Task to complete » The line containing "You can download the" marks the end, so write out exactly every line from the top of the entries below through that one.
# # # # # # #
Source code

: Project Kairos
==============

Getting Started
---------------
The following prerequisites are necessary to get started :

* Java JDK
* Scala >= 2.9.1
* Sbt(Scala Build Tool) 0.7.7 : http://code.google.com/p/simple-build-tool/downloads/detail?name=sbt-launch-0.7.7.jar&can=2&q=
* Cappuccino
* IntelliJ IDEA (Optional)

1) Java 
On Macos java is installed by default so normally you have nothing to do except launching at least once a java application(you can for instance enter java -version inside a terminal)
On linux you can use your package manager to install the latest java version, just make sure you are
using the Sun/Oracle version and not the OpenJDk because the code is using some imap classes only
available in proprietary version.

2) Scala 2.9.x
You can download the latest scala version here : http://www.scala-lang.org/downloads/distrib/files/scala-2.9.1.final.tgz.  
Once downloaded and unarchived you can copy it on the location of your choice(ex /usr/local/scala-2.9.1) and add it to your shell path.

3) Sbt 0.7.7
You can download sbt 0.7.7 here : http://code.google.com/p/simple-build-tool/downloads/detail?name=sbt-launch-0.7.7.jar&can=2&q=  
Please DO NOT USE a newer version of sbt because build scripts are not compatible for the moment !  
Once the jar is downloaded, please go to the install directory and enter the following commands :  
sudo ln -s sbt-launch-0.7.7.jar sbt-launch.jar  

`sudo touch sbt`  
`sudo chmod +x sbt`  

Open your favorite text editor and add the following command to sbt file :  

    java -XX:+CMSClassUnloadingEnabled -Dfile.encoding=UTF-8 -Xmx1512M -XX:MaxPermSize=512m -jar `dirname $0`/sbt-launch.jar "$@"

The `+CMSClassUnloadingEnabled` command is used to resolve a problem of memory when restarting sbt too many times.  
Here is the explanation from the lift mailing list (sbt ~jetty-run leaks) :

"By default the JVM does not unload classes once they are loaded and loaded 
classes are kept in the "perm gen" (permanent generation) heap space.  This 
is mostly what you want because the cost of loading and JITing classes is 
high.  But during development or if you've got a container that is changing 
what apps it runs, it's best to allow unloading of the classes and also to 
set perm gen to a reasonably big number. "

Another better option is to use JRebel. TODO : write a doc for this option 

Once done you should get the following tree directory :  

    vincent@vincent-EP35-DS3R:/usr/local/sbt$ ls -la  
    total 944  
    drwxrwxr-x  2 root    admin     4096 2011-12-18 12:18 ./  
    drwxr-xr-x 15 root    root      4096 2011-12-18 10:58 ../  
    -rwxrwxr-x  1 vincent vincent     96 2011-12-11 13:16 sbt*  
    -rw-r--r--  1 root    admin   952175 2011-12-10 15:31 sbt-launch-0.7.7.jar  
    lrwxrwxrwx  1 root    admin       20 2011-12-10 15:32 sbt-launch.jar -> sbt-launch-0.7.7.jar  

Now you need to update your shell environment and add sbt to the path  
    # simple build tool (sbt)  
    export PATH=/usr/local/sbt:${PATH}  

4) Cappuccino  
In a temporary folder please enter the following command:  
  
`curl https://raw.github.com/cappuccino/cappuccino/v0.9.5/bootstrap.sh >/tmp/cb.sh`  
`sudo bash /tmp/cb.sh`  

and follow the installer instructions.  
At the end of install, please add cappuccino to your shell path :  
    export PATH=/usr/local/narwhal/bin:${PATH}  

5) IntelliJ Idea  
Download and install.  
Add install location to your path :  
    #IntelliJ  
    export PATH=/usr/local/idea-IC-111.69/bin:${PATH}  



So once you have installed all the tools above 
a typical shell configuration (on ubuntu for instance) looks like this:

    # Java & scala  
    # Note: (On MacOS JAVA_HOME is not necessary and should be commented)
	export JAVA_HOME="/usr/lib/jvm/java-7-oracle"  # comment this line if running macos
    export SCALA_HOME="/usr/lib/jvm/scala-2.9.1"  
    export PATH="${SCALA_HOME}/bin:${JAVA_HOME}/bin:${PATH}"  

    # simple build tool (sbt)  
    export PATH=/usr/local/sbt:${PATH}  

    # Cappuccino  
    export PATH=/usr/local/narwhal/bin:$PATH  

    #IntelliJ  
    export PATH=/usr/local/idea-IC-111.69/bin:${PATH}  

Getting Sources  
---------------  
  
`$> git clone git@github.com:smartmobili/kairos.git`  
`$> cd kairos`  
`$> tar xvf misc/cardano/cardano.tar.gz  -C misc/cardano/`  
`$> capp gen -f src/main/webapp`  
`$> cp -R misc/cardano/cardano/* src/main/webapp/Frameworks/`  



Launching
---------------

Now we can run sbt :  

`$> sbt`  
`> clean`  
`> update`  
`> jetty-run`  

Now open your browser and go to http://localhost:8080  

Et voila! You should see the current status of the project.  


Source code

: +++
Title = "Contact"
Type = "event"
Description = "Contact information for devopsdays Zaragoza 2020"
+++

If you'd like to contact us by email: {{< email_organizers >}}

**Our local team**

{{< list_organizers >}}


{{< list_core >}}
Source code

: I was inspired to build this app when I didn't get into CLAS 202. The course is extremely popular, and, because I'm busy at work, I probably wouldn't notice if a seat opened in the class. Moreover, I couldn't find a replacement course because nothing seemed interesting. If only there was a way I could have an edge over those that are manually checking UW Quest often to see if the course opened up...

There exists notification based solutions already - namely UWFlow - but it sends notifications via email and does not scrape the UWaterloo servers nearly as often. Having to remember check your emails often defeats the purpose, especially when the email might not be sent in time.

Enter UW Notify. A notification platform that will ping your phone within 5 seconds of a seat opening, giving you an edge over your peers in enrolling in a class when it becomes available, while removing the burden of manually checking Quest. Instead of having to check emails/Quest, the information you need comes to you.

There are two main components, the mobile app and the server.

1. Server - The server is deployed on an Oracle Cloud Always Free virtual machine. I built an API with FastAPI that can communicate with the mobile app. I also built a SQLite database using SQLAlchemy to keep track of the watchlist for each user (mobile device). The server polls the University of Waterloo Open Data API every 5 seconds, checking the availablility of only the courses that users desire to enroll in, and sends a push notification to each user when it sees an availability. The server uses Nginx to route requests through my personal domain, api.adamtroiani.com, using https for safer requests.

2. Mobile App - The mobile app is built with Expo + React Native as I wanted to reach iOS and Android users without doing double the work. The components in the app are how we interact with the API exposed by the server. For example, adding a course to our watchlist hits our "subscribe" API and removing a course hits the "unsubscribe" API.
# # # # # # #
Response to the task »
Source code

: Project Kairos
==============

Getting Started
---------------
The following prerequisites are necessary to get started :

* Java JDK
* Scala >= 2.9.1
* Sbt(Scala Build Tool) 0.7.7 : http://code.google.com/p/simple-build-tool/downloads/detail?name=sbt-launch-0.7.7.jar&can=2&q=
* Cappuccino
* IntelliJ IDEA (Optional)

1) Java 
On Macos java is installed by default so normally you have nothing to do except launching at least once a java application(you can for instance enter java -version inside a terminal)
On linux you can use your package manager to install the latest java version, just make sure you are
using the Sun/Oracle version and not the OpenJDk because the code is using some imap classes only
available in proprietary version.

2) Scala 2.9.x
You can download the latest scala version here : http://www.scala-lang.org/downloads/distrib/files/scala-2.9.1.final.tgz.  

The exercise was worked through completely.